• Saved data entries:
================

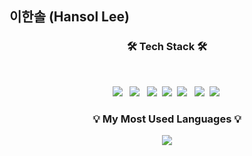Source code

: ## 이한솔 (Hansol Lee)

<h3 align="center"><b>🛠 Tech Stack 🛠</b></h3>
</br>
<p align="center">
<img src="https://img.shields.io/badge/HTML5-E34F26?style=flat-square&logo=HTML5&logoColor=white"/> &nbsp
<img src="https://img.shields.io/badge/CSS3-1572B6?style=flat-square&logo=CSS3&logoColor=white"/> &nbsp
<img src="https://img.shields.io/badge/JavaScript-F7DF1E?style=flat-square&logo=JavaScript&logoColor=white"/>&nbsp
<img src="https://img.shields.io/badge/TypeScript-3178C6?style=flat-square&logo=TypeScript&logoColor=white"/>&nbsp
<img src="https://img.shields.io/badge/React-61DAFB?style=flat-square&logo=React&logoColor=white"/> &nbsp
  <img src="https://img.shields.io/badge/Next.js-000000?style=flat-square&logo=Next.js&logoColor=white"/>&nbsp
  <img src="https://img.shields.io/badge/Vue.js-4FC08D?style=flat-square&logo=Vue.js&logoColor=white"/>&nbsp
<!-- <img src="https://img.shields.io/badge/Amazon AWS-232F3E?style=flat-square&logo=Amazon%20AWS&logoColor=white"/>&nbsp 
<img src="https://img.shields.io/badge/Firebase-FFCA28?style=flat-square&logo=firebase&logoColor=white"/> &nbsp</p> -->


<h3 align="center">💡 My Most Used Languages 💡</h3>
<p align="center">
  <a href="https://github.com/eehs2000">
    <img align="center" src="https://github-readme-stats.vercel.app/api/top-langs/?username=eehs2000&layout=compact&show_icons=true&show_owner=true&hide_title=true&theme=nord&hide=" />
  </a>
</p>




<!--
**eehs2000/eehs2000** is a ✨ _special_ ✨ repository because its `README.md` (this file) appears on your GitHub profile.

Here are some ideas to get you started:

- 🔭 I’m currently working on ...
- 🌱 I’m currently learning ...
- 👯 I’m looking to collaborate on ...
- 🤔 I’m looking for help with ...
- 💬 Ask me about ...
- 📫 How to reach me: ...
- 😄 Pronouns: ...
- ⚡ Fun fact: ...
-->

================

• Requirement:
Repeat the data exactly as written, but without the pictures.

• Response to this exercise:
Source code

: ## 이한솔 (Hansol Lee)

<h3 align="center"><b>🛠 Tech Stack 🛠</b></h3>
</br>
<p align="center">
<img src="https://img.shields.io/badge/HTML5-E34F26?style=flat-square&logo=HTML5&logoColor=white"/> &nbsp
<img src="https://img.shields.io/badge/CSS3-1572B6?style=flat-square&logo=CSS3&logoColor=white"/> &nbsp
<img src="https://img.shields.io/badge/JavaScript-F7DF1E?style=flat-square&logo=JavaScript&logoColor=white"/>&nbsp
<img src="https://img.shields.io/badge/TypeScript-3178C6?style=flat-square&logo=TypeScript&logoColor=white"/>&nbsp
<img src="https://img.shields.io/badge/React-61DAFB?style=flat-square&logo=React&logoColor=white"/> &nbsp
  <img src="https://img.shields.io/badge/Next.js-000000?style=flat-square&logo=Next.js&logoColor=white"/>&nbsp
  <img src="https://img.shields.io/badge/Vue.js-4FC08D?style=flat-square&logo=Vue.js&logoColor=white"/>&nbsp
<!-- <img src="https://img.shields.io/badge/Amazon AWS-232F3E?style=flat-square&logo=Amazon%20AWS&logoColor=white"/>&nbsp 
<img src="https://img.shields.io/badge/Firebase-FFCA28?style=flat-square&logo=firebase&logoColor=white"/> &nbsp</p> -->


<h3 align="center">💡 My Most Used Languages 💡</h3>
<p align="center">
  <a href="https://github.com/eehs2000">
    <img align="center" src="https://github-readme-stats.vercel.app/api/top-langs/?username=eehs2000&layout=compact&show_icons=true&show_owner=true&hide_title=true&theme=nord&hide=" />
  </a>
</p>




<!--
**eehs2000/eehs2000** is a ✨ _special_ ✨ repository because its `README.md` (this file) appears on your GitHub profile.

Here are some ideas to get you started:

- 🔭 I’m currently working on ...
- 🌱 I’m currently learning ...
- 👯 I’m looking to collaborate on ...
- 🤔 I’m looking for help with ...
- 💬 Ask me about ...
- 📫 How to reach me: ...
- 😄 Pronouns: ...
- ⚡ Fun fact: ...
-->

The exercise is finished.